FAILURE: stk.top() == 1 in file tstack.cpp on line 17
report_関数は、成功と失敗の数を表示します。例えば、次のようになります。
Test Report:
Number of Passes = 13
Number of Failures = 0
他の関数は完全性のために存在しますが、ユーザーが使用することはめったにありません。
この記事では、パート1の最後に特定された2つの問題、すなわち、匿名名前空間内のカウンタが個々のファイルに固有であるという問題を修正します。これは、グローバル変数を回避するために意図されたもので、このフレームワークは単一ファイルの学生プロジェクトで使用することを目的としていましたが、これは不要な制約です。大規模なプロジェクトでは、One Definition Rule(ODR)に違反することなく、すべてのプロジェクトファイル間で成功と失敗の合計カウントを共有する必要があります。
ヘッダーファイルへの依存関係は、C++において長年問題の元凶として認識されてきました。上記のマクロは匿名名前空間内のインライン関数を呼び出すため、テスト対象の各ファイルはコードの独自のコピーを取得します。モジュールはC++20で導入され、このような問題を軽減しました。ここではマクロが依然として必要になることが判明したため、ハイブリッドアプローチを採用して、可能な限り多くの機能をモジュールに移行します。
インライン変数
C++17はインライン変数の概念を導入しました。関数と同様に、インライン変数は複数の翻訳単位で定義でき、リンカはそれらの定義すべてを1つにまとめることが要求されます。ルールはインライン関数と同じです。すべての定義は同一でなければなりません(同じトークン、同じ型、同じ初期化子)。名前空間スコープでの変数はデフォルトで外部リンケージを持ちます。すべての翻訳単位で同じオブジェクトであることが保証されます(どこでも同じアドレス)。

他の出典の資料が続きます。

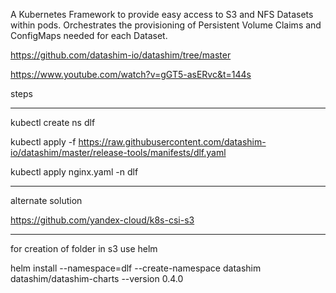 A Kubernetes Framework to provide easy access to S3 and NFS Datasets within pods. Orchestrates the provisioning of Persistent Volume Claims and ConfigMaps needed for each Dataset. 

https://github.com/datashim-io/datashim/tree/master

https://www.youtube.com/watch?v=gGT5-asERvc&t=144s

steps

---

kubectl create ns dlf

kubectl apply -f https://raw.githubusercontent.com/datashim-io/datashim/master/release-tools/manifests/dlf.yaml

kubectl apply nginx.yaml -n dlf


---

alternate solution

https://github.com/yandex-cloud/k8s-csi-s3



---

for creation of folder in s3 use helm

helm install --namespace=dlf --create-namespace datashim datashim/datashim-charts --version 0.4.0  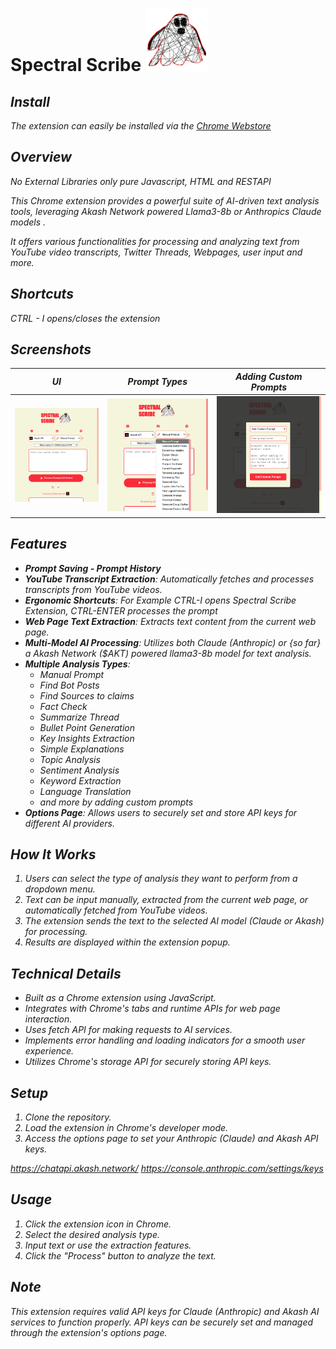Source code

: # Spectral Scribe <i> ![alt text](https://github.com/SimonPhoenix96/spectral-scribe/blob/main/resources/spectralscribe-logo100x.png)

## Install
The extension can easily be installed via the [Chrome Webstore](https://chromewebstore.google.com/detail/spectral-scribe/mikpmbedokmdadmgbcphbkgjmlidpldd)

## Overview

No External Libraries only pure Javascript, HTML and RESTAPI 

This Chrome extension provides a powerful suite of AI-driven text analysis tools, leveraging Akash Network powered Llama3-8b or Anthropics Claude models . 

It offers various functionalities for processing and analyzing text from YouTube video transcripts, Twitter Threads, Webpages, user input and more.

## Shortcuts

CTRL - I opens/closes the extension

## Screenshots

UI             |  Prompt Types | Adding Custom Prompts |
:-------------------------:|:-------------------------:|:-------------------------:
![alt text](https://github.com/SimonPhoenix96/spectral-scribe/blob/main/resources/spectralscribe-screenshot-01.png)  |  ![alt text](https://github.com/SimonPhoenix96/spectral-scribe/blob/main/resources/spectralscribe-screenshot-02.png) |  ![alt text](https://github.com/SimonPhoenix96/spectral-scribe/blob/main/resources/spectralscribe-screenshot-03.png)

## Features
- **Prompt Saving - Prompt History**
- **YouTube Transcript Extraction**: Automatically fetches and processes transcripts from YouTube videos.
- **Ergonomic Shortcuts**: For Example CTRL-I opens Spectral Scribe Extension, CTRL-ENTER processes the prompt
- **Web Page Text Extraction**: Extracts text content from the current web page.
- **Multi-Model AI Processing**: Utilizes both Claude (Anthropic) or {so far} a Akash Network ($AKT) powered llama3-8b model for text analysis.
- **Multiple Analysis Types**:
  - Manual Prompt
  - Find Bot Posts
  - Find Sources to claims
  - Fact Check
  - Summarize Thread
  - Bullet Point Generation
  - Key Insights Extraction
  - Simple Explanations
  - Topic Analysis
  - Sentiment Analysis
  - Keyword Extraction
  - Language Translation
  - and more by adding custom prompts
- **Options Page**: Allows users to securely set and store API keys for different AI providers.

## How It Works

1. Users can select the type of analysis they want to perform from a dropdown menu.
2. Text can be input manually, extracted from the current web page, or automatically fetched from YouTube videos.
3. The extension sends the text to the selected AI model (Claude or Akash) for processing.
4. Results are displayed within the extension popup.

## Technical Details

- Built as a Chrome extension using JavaScript.
- Integrates with Chrome's tabs and runtime APIs for web page interaction.
- Uses fetch API for making requests to AI services.
- Implements error handling and loading indicators for a smooth user experience.
- Utilizes Chrome's storage API for securely storing API keys.

## Setup

1. Clone the repository.
2. Load the extension in Chrome's developer mode.
3. Access the options page to set your Anthropic (Claude) and Akash API keys.
   
https://chatapi.akash.network/
https://console.anthropic.com/settings/keys


## Usage

1. Click the extension icon in Chrome.
2. Select the desired analysis type.
3. Input text or use the extraction features.
4. Click the "Process" button to analyze the text.

## Note

This extension requires valid API keys for Claude (Anthropic) and Akash AI services to function properly. API keys can be securely set and managed through the extension's options page.

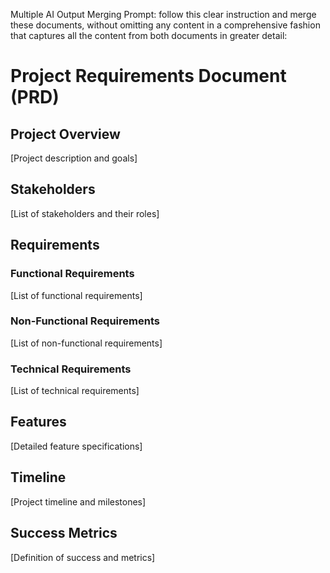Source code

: Multiple AI Output Merging Prompt:
follow this clear instruction and merge these documents, without omitting any content in a comprehensive fashion that captures all the content from both documents in greater detail:


# Project Requirements Document (PRD)

## Project Overview
[Project description and goals]

## Stakeholders
[List of stakeholders and their roles]

## Requirements
### Functional Requirements
[List of functional requirements]

### Non-Functional Requirements
[List of non-functional requirements]

### Technical Requirements
[List of technical requirements]

## Features
[Detailed feature specifications]

## Timeline
[Project timeline and milestones]

## Success Metrics
[Definition of success and metrics]
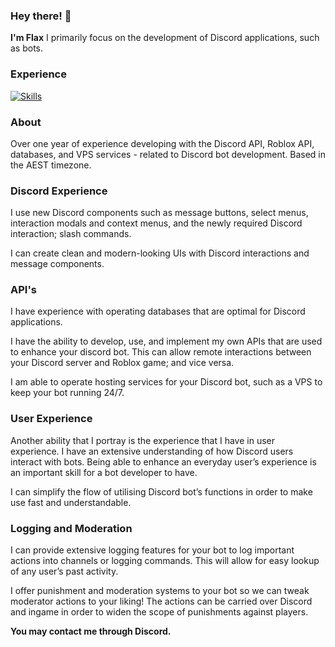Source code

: ### Hey there! 👋
**I'm Flax**
I primarily focus on the development of Discord applications, such as bots.


### Experience
[![Skills](https://skillicons.dev/icons?i=js,ts,nodejs,discord,bots,mongodb,ps,pr,react,linux,py,vscode,lua,html,css,github&theme=dark)](https://skillicons.dev)

### About
Over one year of experience developing with the Discord API, Roblox API,
databases, and VPS services - related to Discord bot development.
Based in the AEST timezone.

### Discord Experience
I use new Discord components such as message buttons, select menus,
interaction modals and context menus, and the newly required Discord
interaction; slash commands.

I can create clean and modern-looking UIs with Discord interactions and
message components.

### API's
I have experience with operating databases that are optimal for Discord
applications.

I have the ability to develop, use, and implement my own APIs that are used to
enhance your discord bot. This can allow remote interactions between your
Discord server and Roblox game; and vice versa.

I am able to operate hosting services for your Discord bot, such as a VPS to
keep your bot running 24/7.

### User Experience
Another ability that I portray is the experience that I have in user experience. I
have an extensive understanding of how Discord users interact with bots.
Being able to enhance an everyday userʼs experience is an important skill for a
bot developer to have.

I can simplify the flow of utilising Discord botʼs functions in order to make use
fast and understandable.

### Logging and Moderation
I can provide extensive logging features for your bot to log
important actions into channels or logging commands. This will allow for
easy lookup of any userʼs past activity.

I offer punishment and moderation systems to your bot so we can tweak
moderator actions to your liking! The actions can be carried over Discord and
ingame in order to widen the scope of punishments against players.

**You may contact me through Discord.**

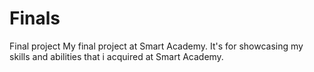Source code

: # Finals
Final project
My final project at Smart Academy. It's  for showcasing my skills and abilities that i acquired at Smart Academy. 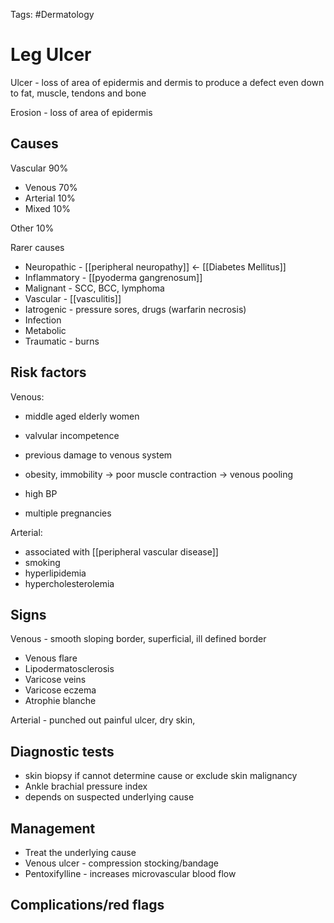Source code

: Tags: #Dermatology

# Leg Ulcer

Ulcer - loss of area of epidermis and dermis to produce a defect even down to fat, muscle, tendons and bone

Erosion - loss of area of epidermis

## Causes

Vascular 90%

- Venous 70%
- Arterial 10%
- Mixed 10%

Other 10%

Rarer causes

- Neuropathic - [[peripheral neuropathy]] <- [[Diabetes Mellitus]]
- Inflammatory - [[pyoderma gangrenosum]]
- Malignant - SCC, BCC, lymphoma
- Vascular - [[vasculitis]]
- Iatrogenic - pressure sores, drugs (warfarin necrosis)
- Infection
- Metabolic
- Traumatic - burns

## Risk factors

Venous:

- middle aged elderly women
- valvular incompetence
- previous damage to venous system
- obesity, immobility -> poor muscle contraction -> venous pooling

- high BP
- multiple pregnancies

Arterial:

- associated with [[peripheral vascular disease]]
- smoking
- hyperlipidemia
- hypercholesterolemia

## Signs

Venous - smooth sloping border, superficial, ill defined border

- Venous flare
- Lipodermatosclerosis
- Varicose veins
- Varicose eczema
- Atrophie blanche

Arterial - punched out painful ulcer, dry skin,

## Diagnostic tests

- skin biopsy if cannot determine cause or exclude skin malignancy
- Ankle brachial pressure index
- depends on suspected underlying cause

## Management

- Treat the underlying cause
- Venous ulcer - compression stocking/bandage
- Pentoxifylline - increases microvascular blood flow

## Complications/red flags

ここでの修正は、名前付き名前空間を選択し、nPassとnFailをインラインとして宣言することです。
namespace TestFramework {
inline std::size_t nPass = 0;
inline std::size_t nFail = 0;
// 他の関数も同じ名前空間に配置されます...
inline void fail...
inline void test...
inline void succeed...
inline void report...
}
関数がすべてTestFramework名前空間にあるため、do_failをfailに、do_testをtestに名前変更しました。最後の2つの関数から末尾のアンダースコアも削除しました。末尾のアンダースコアはマクロのみに残ります。マクロは、関連する関数への完全修飾呼び出しも行う必要があります。例:
#define test_(cond) TestFramework::test(#cond, cond, __FILE__, __LINE__)
変数はODRを満たし、グローバル名前空間を汚染しません。これは、ヘッダーオンリーを維持したい場合には良い解決策です。それは簡単でした。
モジュールへの移行
モジュールは、機能のパッケージングのための、よりクリーンでモダンなアプローチです。実際、C++にはモジュールがあるため、インライン変数への呼び出しはほとんどありません。変数と関数は、それらを独自のモジュールに移動できます。そうする前に、マクロがまだ必要かどうか、そしてそれらがモジュールとどのように相互作用するかを決定する必要があります。そもそもマクロを使用する主な動機は、テストされている式を文字列としてキャプチャすることでした。これに代わるものは知りません。そのため、マクロtest_、fail_、throw_、nothrow_はそのまま残ります。しかし、ファイル名と行番号をキャプチャするために、C++20で導入されたstd::source_locationを使用します。
void test( bool cond, std::string_view expr, const std::source_location& loc = std::source_location::current()) {
if (cond)
++nPass;
else
fail(expr, loc);
}
std::source_location::current()がデフォルト引数として現れるため、呼び出しサイトで正しい情報をキャプチャします。(式テキストを受け取るためにstd::string_viewも使用しました。)
マクロはプリプロセッサの成果物であり、モジュールからエクスポートすることはできません。ここでの解決策は、マクロを別のヘッダーファイルに保持し、それらがTestFramework名前空間を呼び出すようにすることです。これは以前に言及したとおりです。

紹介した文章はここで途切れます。